The process involves not assuming any common background. Cristina says: “Whether you are writing or speaking to an audience, it is important to appreciate that what you take for granted is not part of the everyday language of the people you are addressing. At the risk of sounding like a back–to–basics person, you have to strip your ideas down to the most simple common denominator.”

There is nothing more irritating than a speaker spouting jargon and assuming that others share the knowledge. Keeping the address simple and comprehensible is a must.

Every speaker, of course, has an individual way of starting a presentation. “You can only grab people with provocation. You have to excite them,” says Cristina. “In fact, you have to kick off with a surprise.”

She does not share the view of many speakers that a speech has to start with a joke. She illustrates her technique by describing how she opened an article she wrote for The Guardian.

“I had to bring people on my voyage and say why the chattering classes hate Christians. I knew I had to come up with a shocker. I was as bold as I could be. I said they hated Christians because they are fearful of them. They are scared because Christians have what they want, the key to happiness.”

However, there is more to good presentation than grabbing the audience’s attention at the outset and beckoning them over to your side. Even if the listeners don’t agree with your argument, you have to keep them interested in it. And you don’t achieve that with bland theory. Avoid abstractions, says Cristina. Tell them stories from your experience to bring the argument to life.

Many audiences have difficult customers, as Cristina has found. One example springs quickly to mind: “I had people pelting me with tomatoes once when I was speaking in Ireland. I was quite frightened, but I felt so beleaguered and embattled that I gained strength from it.”

These are the circumstances in which the speaker’s mettle is tested. The speaker has to stay cool and dignified. “There must be no snide put–downs,” says Cristina. Heckling is best taken as a challenge to which the speaker must rise.

Cristina tries to end on a note that sends people away with something to remember. She comes back to the emotional links that she works hard to establish with the audience. She says: “I am an emotional person and, though this may seem like a cheap trick, if you can land an emotional punch and reach out into an emotional area, you should.”

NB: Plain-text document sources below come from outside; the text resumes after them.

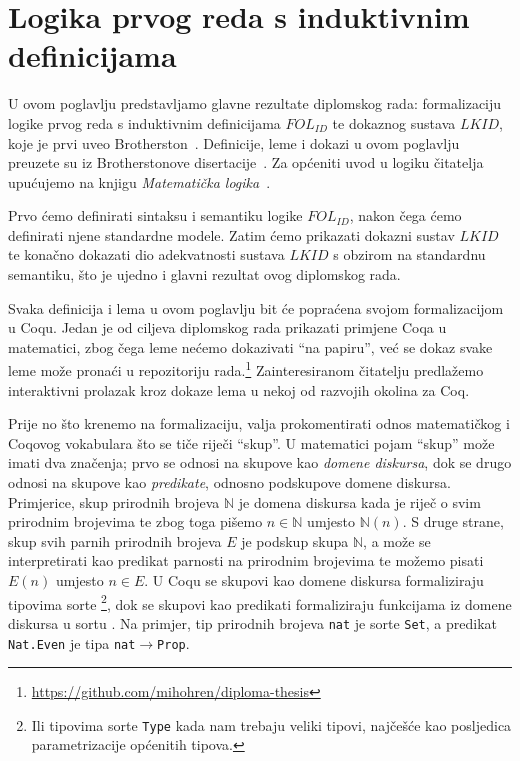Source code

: \chapter{Logika prvog reda s induktivnim definicijama}\label{cha:logika-prvog-reda}
U ovom poglavlju predstavljamo glavne rezultate diplomskog rada: formalizaciju
logike prvog reda s induktivnim definicijama \(\mathit{FOL_{ID}}\)
te dokaznog sustava \(\mathit{LKID}\), koje je prvi uveo Brotherston~\cite{brotherston2005}.
Definicije, leme i dokazi u ovom poglavlju preuzete su iz Brotherstonove disertacije~\cite{brotherstonphd}.
Za općeniti uvod u logiku čitatelja upućujemo na knjigu \textit{Matematička logika}~\cite{vukovic}.

Prvo ćemo definirati sintaksu i semantiku logike \(\mathit{FOL_{ID}}\),
nakon čega ćemo definirati njene standardne modele.
Zatim ćemo prikazati dokazni sustav \(\mathit{LKID}\) te konačno dokazati dio adekvatnosti
sustava \(LKID\) s obzirom na standardnu semantiku,
što je ujedno i glavni rezultat ovog diplomskog rada.

Svaka definicija i lema u ovom poglavlju bit će popraćena svojom formalizacijom u Coqu.
Jedan je od ciljeva diplomskog rada prikazati primjene Coqa u matematici,
zbog čega leme nećemo dokazivati \enquote{na papiru},
već se dokaz svake leme može pronaći u repozitoriju rada.\footnote{\url{https://github.com/mihohren/diploma-thesis}}
Zainteresiranom čitatelju predlažemo interaktivni prolazak
kroz dokaze lema u nekoj od razvojih okolina za Coq.

Prije no što krenemo na formalizaciju, valja prokomentirati odnos matematičkog i Coqovog vokabulara
što se tiče riječi \enquote{skup}.
U matematici pojam \enquote{skup} može imati dva značenja;
prvo se odnosi na skupove kao \textit{domene diskursa},
dok se drugo odnosi na skupove kao \textit{predikate}, odnosno podskupove domene diskursa.
Primjerice, skup prirodnih brojeva \(\mathbb{N}\) je domena diskursa kada je riječ o svim prirodnim brojevima
te zbog toga pišemo \(n \in \mathbb{N}\) umjesto \(\mathbb{N}(n)\).
S druge strane, skup svih parnih prirodnih brojeva \(E\) je podskup skupa \(\mathbb{N}\), a može se interpretirati
kao predikat parnosti na prirodnim brojevima te možemo pisati \(E(n)\) umjesto \(n \in E\).
U Coqu se skupovi kao domene diskursa formaliziraju tipovima sorte \coqset\footnote{Ili tipovima sorte \texttt{Type}
kada nam trebaju veliki tipovi, najčešće kao posljedica parametrizacije općenitih tipova.},
dok se skupovi kao predikati formaliziraju funkcijama iz domene diskursa u sortu \coqprop.
Na primjer, tip prirodnih brojeva \texttt{nat} je sorte \texttt{Set}, a predikat \texttt{Nat.Even} je tipa \texttt{nat\(\rightarrow\)Prop}.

She has one reservation, particularly for women speakers. A member of the audience can ask questions or throw criticisms that cannot be dealt with in detail in the course of the presentation. Some speakers invite the questioner to discuss points afterwards, but Cristina urges caution. “There are some people who want to get too close to you, especially if you have a public profile. And this situation is a little more difficult for women.”